§ What is being asked:
Set down, character for character, everything in the records below from the line holding "the hard part**" down to the line holding "- Regression problem: Use", and no other line.

§ Data for this task:

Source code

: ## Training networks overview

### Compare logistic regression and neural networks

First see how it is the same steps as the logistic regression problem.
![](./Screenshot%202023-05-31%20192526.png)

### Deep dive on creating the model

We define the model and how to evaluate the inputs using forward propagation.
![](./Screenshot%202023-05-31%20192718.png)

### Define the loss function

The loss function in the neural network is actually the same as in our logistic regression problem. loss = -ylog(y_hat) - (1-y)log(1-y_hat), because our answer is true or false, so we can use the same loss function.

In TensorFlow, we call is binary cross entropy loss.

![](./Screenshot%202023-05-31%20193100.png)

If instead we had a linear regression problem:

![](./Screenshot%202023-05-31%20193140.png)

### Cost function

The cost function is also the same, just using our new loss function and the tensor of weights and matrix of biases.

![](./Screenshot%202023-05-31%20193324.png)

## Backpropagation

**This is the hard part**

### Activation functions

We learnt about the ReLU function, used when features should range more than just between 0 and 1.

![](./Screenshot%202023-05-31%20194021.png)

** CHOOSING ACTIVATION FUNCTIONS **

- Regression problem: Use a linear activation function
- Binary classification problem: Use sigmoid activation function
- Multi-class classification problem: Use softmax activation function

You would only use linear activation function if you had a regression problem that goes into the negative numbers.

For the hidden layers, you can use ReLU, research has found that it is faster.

§ Reply:
**This is the hard part**

### Activation functions

We learnt about the ReLU function, used when features should range more than just between 0 and 1.

![](./Screenshot%202023-05-31%20194021.png)

** CHOOSING ACTIVATION FUNCTIONS **

- Regression problem: Use a linear activation function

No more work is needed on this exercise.